Requirement>
Every line of the material below that contains the string "otomatikleştirme" must appear in the answer.
::::::
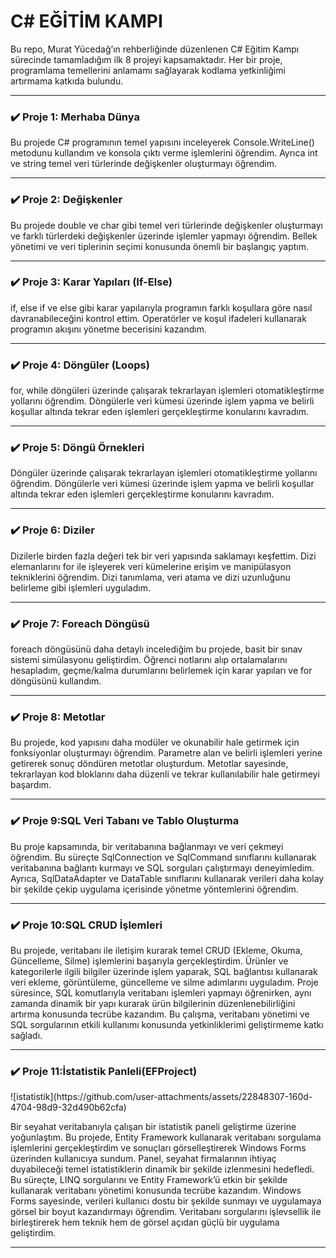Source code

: <h1>C# EĞİTİM KAMPI</h1>
Bu repo, Murat Yücedağ’ın rehberliğinde düzenlenen C# Eğitim Kampı sürecinde tamamladığım ilk 8 projeyi kapsamaktadır. Her bir proje, programlama temellerini anlamamı sağlayarak kodlama yetkinliğimi artırmama katkıda bulundu.
<hr>
<h3>✔️ Proje 1: Merhaba Dünya</h3>
Bu projede C# programının temel yapısını inceleyerek Console.WriteLine() metodunu kullandım ve konsola çıktı verme işlemlerini öğrendim. Ayrıca int ve string temel veri türlerinde değişkenler oluşturmayı öğrendim.

<hr>
<h3>✔️ Proje 2: Değişkenler</h3>
Bu projede double ve char gibi temel veri türlerinde değişkenler oluşturmayı ve farklı türlerdeki değişkenler üzerinde işlemler yapmayı öğrendim. Bellek yönetimi ve veri tiplerinin seçimi konusunda önemli bir başlangıç yaptım.
<hr>

<h3>✔️ Proje 3: Karar Yapıları (If-Else)</h3>

if, else if ve else gibi karar yapılarıyla programın farklı koşullara göre nasıl davranabileceğini kontrol ettim. Operatörler ve koşul ifadeleri kullanarak programın akışını yönetme becerisini kazandım. 
<hr>

<h3>✔️ Proje 4: Döngüler (Loops)</h3>
for, while döngüleri üzerinde çalışarak tekrarlayan işlemleri otomatikleştirme yollarını öğrendim. Döngülerle veri kümesi üzerinde işlem yapma ve belirli koşullar altında tekrar eden işlemleri gerçekleştirme konularını kavradım. 
<hr>

<h3>✔️ Proje 5: Döngü Örnekleri</h3>
Döngüler üzerinde çalışarak tekrarlayan işlemleri otomatikleştirme yollarını öğrendim. Döngülerle veri kümesi üzerinde işlem yapma ve belirli koşullar altında tekrar eden işlemleri gerçekleştirme konularını kavradım. 
<hr>

<h3>✔️ Proje 6: Diziler</h3>
Dizilerle birden fazla değeri tek bir veri yapısında saklamayı keşfettim. Dizi elemanlarını for ile işleyerek veri kümelerine erişim ve manipülasyon tekniklerini öğrendim. Dizi tanımlama, veri atama ve dizi uzunluğunu belirleme gibi işlemleri uyguladım.
<hr>

<h3>✔️ Proje 7: Foreach Döngüsü</h3>
foreach döngüsünü daha detaylı incelediğim bu projede, basit bir sınav sistemi simülasyonu geliştirdim. Öğrenci notlarını alıp ortalamalarını hesapladım, geçme/kalma durumlarını belirlemek için karar yapıları ve for döngüsünü kullandım.
<hr>

<h3>✔️ Proje 8: Metotlar</h3>
Bu projede, kod yapısını daha modüler ve okunabilir hale getirmek için fonksiyonlar oluşturmayı öğrendim. Parametre alan ve belirli işlemleri yerine getirerek sonuç döndüren metotlar oluşturdum. Metotlar sayesinde, tekrarlayan kod bloklarını daha düzenli ve tekrar kullanılabilir hale getirmeyi başardım. 
<hr>

<h3>✔️ Proje 9:SQL Veri Tabanı ve Tablo Oluşturma</h3>
Bu proje kapsamında, bir veritabanına bağlanmayı ve veri çekmeyi öğrendim. Bu süreçte SqlConnection ve SqlCommand sınıflarını kullanarak veritabanına bağlantı kurmayı ve SQL sorguları çalıştırmayı deneyimledim. Ayrıca, SqlDataAdapter ve DataTable sınıflarını kullanarak verileri daha kolay bir şekilde çekip uygulama içerisinde yönetme yöntemlerini öğrendim.
<hr>

<h3>✔️ Proje 10:SQL CRUD İşlemleri</h3>
Bu projede, veritabanı ile iletişim kurarak temel CRUD (Ekleme, Okuma, Güncelleme, Silme) işlemlerini başarıyla gerçekleştirdim. Ürünler ve kategorilerle ilgili bilgiler üzerinde işlem yaparak, SQL bağlantısı kullanarak veri ekleme, görüntüleme, güncelleme ve silme adımlarını uyguladım. Proje süresince, SQL komutlarıyla veritabanı işlemleri yapmayı öğrenirken, aynı zamanda dinamik bir yapı kurarak ürün bilgilerinin düzenlenebilirliğini artırma konusunda tecrübe kazandım. Bu çalışma, veritabanı yönetimi ve SQL sorgularının etkili kullanımı konusunda yetkinliklerimi geliştirmeme katkı sağladı.
<hr>

<h3>✔️ Proje 11:İstatistik Panleli(EFProject)</h3>
![istatistik](https://github.com/user-attachments/assets/22848307-160d-4704-98d9-32d490b62cfa)


Bir seyahat veritabanıyla çalışan bir istatistik paneli geliştirme üzerine yoğunlaştım. Bu projede, Entity Framework kullanarak veritabanı sorgulama işlemlerini gerçekleştirdim ve sonuçları görselleştirerek Windows Forms üzerinden kullanıcıya sundum. Panel, seyahat firmalarının ihtiyaç duyabileceği temel istatistiklerin dinamik bir şekilde izlenmesini hedefledi.
Bu süreçte, LINQ sorgularını ve Entity Framework’ü etkin bir şekilde kullanarak veritabanı yönetimi konusunda tecrübe kazandım. Windows Forms sayesinde, verileri kullanıcı dostu bir şekilde sunmayı ve uygulamaya görsel bir boyut kazandırmayı öğrendim. Veritabanı sorgularını işlevsellik ile birleştirerek hem teknik hem de görsel açıdan güçlü bir uygulama geliştirdim.
<hr>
::::::
Answer space>
for, while döngüleri üzerinde çalışarak tekrarlayan işlemleri otomatikleştirme yollarını öğrendim. Döngülerle veri kümesi üzerinde işlem yapma ve belirli koşullar altında tekrar eden işlemleri gerçekleştirme konularını kavradım. 
Döngüler üzerinde çalışarak tekrarlayan işlemleri otomatikleştirme yollarını öğrendim. Döngülerle veri kümesi üzerinde işlem yapma ve belirli koşullar altında tekrar eden işlemleri gerçekleştirme konularını kavradım. 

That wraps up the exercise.